[bugfix] fix jinja-backend train↔infer parity for Qwen3.6#9277
[bugfix] fix jinja-backend train↔infer parity for Qwen3.6#9277ArvinZhuang wants to merge 1 commit into
Conversation
There was a problem hiding this comment.
Code Review
This pull request implements a mechanism to split ChatML-rendered text into alternating chunks, allowing for selective supervision of assistant turns when using the Jinja backend during training. A regression test for Qwen3.6 is included to ensure consistency between training and inference. Reviewers suggested setting load_model=False in the test to prevent OOM errors and adjusting the answer_len logic for encoder-decoder models to maintain correct data partitioning.

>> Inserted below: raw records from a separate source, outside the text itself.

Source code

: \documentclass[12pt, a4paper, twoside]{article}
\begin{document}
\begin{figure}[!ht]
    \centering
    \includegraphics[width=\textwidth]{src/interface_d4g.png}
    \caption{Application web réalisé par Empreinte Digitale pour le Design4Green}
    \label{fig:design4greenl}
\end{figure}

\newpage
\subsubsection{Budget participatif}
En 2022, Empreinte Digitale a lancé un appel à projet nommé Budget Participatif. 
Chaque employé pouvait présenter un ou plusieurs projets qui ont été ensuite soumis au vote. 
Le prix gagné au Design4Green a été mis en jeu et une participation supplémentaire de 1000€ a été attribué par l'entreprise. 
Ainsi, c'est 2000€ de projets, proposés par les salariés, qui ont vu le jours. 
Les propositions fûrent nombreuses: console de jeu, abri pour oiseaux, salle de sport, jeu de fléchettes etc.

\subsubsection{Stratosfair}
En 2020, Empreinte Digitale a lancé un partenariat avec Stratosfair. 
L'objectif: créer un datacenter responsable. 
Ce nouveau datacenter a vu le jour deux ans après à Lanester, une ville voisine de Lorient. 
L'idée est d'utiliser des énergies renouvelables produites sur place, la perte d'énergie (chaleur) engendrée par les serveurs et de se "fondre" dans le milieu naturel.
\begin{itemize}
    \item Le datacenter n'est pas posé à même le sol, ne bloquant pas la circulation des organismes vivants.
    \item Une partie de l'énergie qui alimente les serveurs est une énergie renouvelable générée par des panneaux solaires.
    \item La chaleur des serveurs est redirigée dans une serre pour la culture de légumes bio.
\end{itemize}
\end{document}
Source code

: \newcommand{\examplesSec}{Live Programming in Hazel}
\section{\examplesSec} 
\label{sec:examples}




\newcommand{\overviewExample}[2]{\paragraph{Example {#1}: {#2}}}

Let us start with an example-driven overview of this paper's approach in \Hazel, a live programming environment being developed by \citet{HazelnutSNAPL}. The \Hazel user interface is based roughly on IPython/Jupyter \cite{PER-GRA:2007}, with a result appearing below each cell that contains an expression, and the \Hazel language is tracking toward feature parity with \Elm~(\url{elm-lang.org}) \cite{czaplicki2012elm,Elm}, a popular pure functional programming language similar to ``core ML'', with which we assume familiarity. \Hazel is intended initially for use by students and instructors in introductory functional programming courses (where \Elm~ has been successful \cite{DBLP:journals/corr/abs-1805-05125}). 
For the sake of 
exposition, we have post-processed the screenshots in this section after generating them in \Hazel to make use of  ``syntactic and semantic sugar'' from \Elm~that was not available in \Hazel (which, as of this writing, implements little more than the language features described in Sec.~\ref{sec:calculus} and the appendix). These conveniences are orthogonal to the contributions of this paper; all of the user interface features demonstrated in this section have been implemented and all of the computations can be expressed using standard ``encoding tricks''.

| rendered text, so the labels for system / user / tool tokens were not | ||
| masked — silently training on non-assistant tokens. | ||
| """ | ||
| engine = TransformersEngine('Qwen/Qwen3.6-35B-A3B') |
There was a problem hiding this comment.
The model Qwen/Qwen3.6-35B-A3B is very large. Loading it during a template regression test is unnecessary and can lead to OOM errors or significantly slow down the CI environment. Since this test only requires the tokenizer and template logic, it is recommended to set load_model=False.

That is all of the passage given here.